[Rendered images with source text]
════
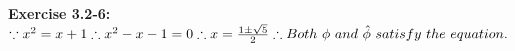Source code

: \documentclass{article}
\begin{document}
\begin{spacing}{2.0}
\noindent
\textbf{Exercise 3.2-6:}\\
$
\because x ^ 2 = x + 1\\
\therefore x ^ 2 - x - 1 = 0\\
\therefore x = \frac{1 \pm \sqrt{5}}{2}\\
\therefore Both\ \phi\ and\ \hat{\phi}\ satisfy\ the\ equation.\\
$
\end{spacing}
\end{document}
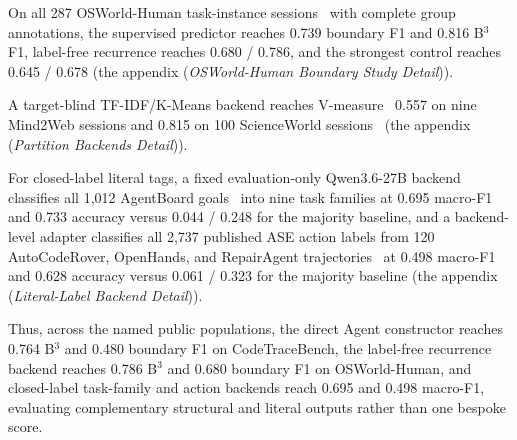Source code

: \documentclass[letterpaper]{article}
\begin{document}
On all 287 OSWorld-Human task-instance sessions~\cite{osworldhuman} with
complete group annotations, the supervised predictor reaches 0.739 boundary
F1 and 0.816 B$^3$ F1, label-free recurrence reaches 0.680 / 0.786, and the
strongest control reaches 0.645 / 0.678 (the appendix (\emph{OSWorld-Human Boundary Study Detail})).

A target-blind TF-IDF/K-Means backend reaches V-measure~\cite{rosenberg-hirschberg-2007-v-measure} 0.557 on nine Mind2Web sessions and 0.815 on 100 ScienceWorld sessions~\cite{mind2web,scienceworld} (the appendix (\emph{Partition Backends Detail})).

For closed-label literal tags, a fixed evaluation-only Qwen3.6-27B
backend~\cite{qwen36} classifies all 1{,}012 AgentBoard
goals~\cite{agentboard} into nine task families at 0.695 macro-F1 and 0.733
accuracy versus 0.044 / 0.248 for the majority baseline, and a backend-level
adapter classifies all 2{,}737 published ASE action labels from 120 AutoCodeRover,
OpenHands, and RepairAgent trajectories~\cite{traceview-2026,
bouzenia-pradel-2025-trajectories} at 0.498 macro-F1 and 0.628 accuracy versus
0.061 / 0.323 for the majority baseline (the appendix (\emph{Literal-Label Backend Detail})).

Thus, across the named public populations, the direct Agent constructor
reaches 0.764 B$^3$ and 0.480 boundary F1 on CodeTraceBench, the label-free
recurrence backend reaches 0.786 B$^3$ and 0.680 boundary F1 on OSWorld-Human,
and closed-label task-family and action backends reach 0.695 and 0.498
macro-F1, evaluating complementary structural and literal outputs rather than
one bespoke score.
\end{document}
════
--- ACTIVITY ---
The records above are to be restated word for word, excluding all pictures.

--- EXERCISE ANSWER ---
Source code

: \documentclass{article}
\begin{document}
\begin{spacing}{2.0}
\noindent
\textbf{Exercise 3.2-6:}\\
$
\because x ^ 2 = x + 1\\
\therefore x ^ 2 - x - 1 = 0\\
\therefore x = \frac{1 \pm \sqrt{5}}{2}\\
\therefore Both\ \phi\ and\ \hat{\phi}\ satisfy\ the\ equation.\\
$
\end{spacing}
\end{document}
Source code

: \documentclass[letterpaper]{article}
\begin{document}
On all 287 OSWorld-Human task-instance sessions~\cite{osworldhuman} with
complete group annotations, the supervised predictor reaches 0.739 boundary
F1 and 0.816 B$^3$ F1, label-free recurrence reaches 0.680 / 0.786, and the
strongest control reaches 0.645 / 0.678 (the appendix (\emph{OSWorld-Human Boundary Study Detail})).

A target-blind TF-IDF/K-Means backend reaches V-measure~\cite{rosenberg-hirschberg-2007-v-measure} 0.557 on nine Mind2Web sessions and 0.815 on 100 ScienceWorld sessions~\cite{mind2web,scienceworld} (the appendix (\emph{Partition Backends Detail})).

For closed-label literal tags, a fixed evaluation-only Qwen3.6-27B
backend~\cite{qwen36} classifies all 1{,}012 AgentBoard
goals~\cite{agentboard} into nine task families at 0.695 macro-F1 and 0.733
accuracy versus 0.044 / 0.248 for the majority baseline, and a backend-level
adapter classifies all 2{,}737 published ASE action labels from 120 AutoCodeRover,
OpenHands, and RepairAgent trajectories~\cite{traceview-2026,
bouzenia-pradel-2025-trajectories} at 0.498 macro-F1 and 0.628 accuracy versus
0.061 / 0.323 for the majority baseline (the appendix (\emph{Literal-Label Backend Detail})).

Thus, across the named public populations, the direct Agent constructor
reaches 0.764 B$^3$ and 0.480 boundary F1 on CodeTraceBench, the label-free
recurrence backend reaches 0.786 B$^3$ and 0.680 boundary F1 on OSWorld-Human,
and closed-label task-family and action backends reach 0.695 and 0.498
macro-F1, evaluating complementary structural and literal outputs rather than
one bespoke score.
\end{document}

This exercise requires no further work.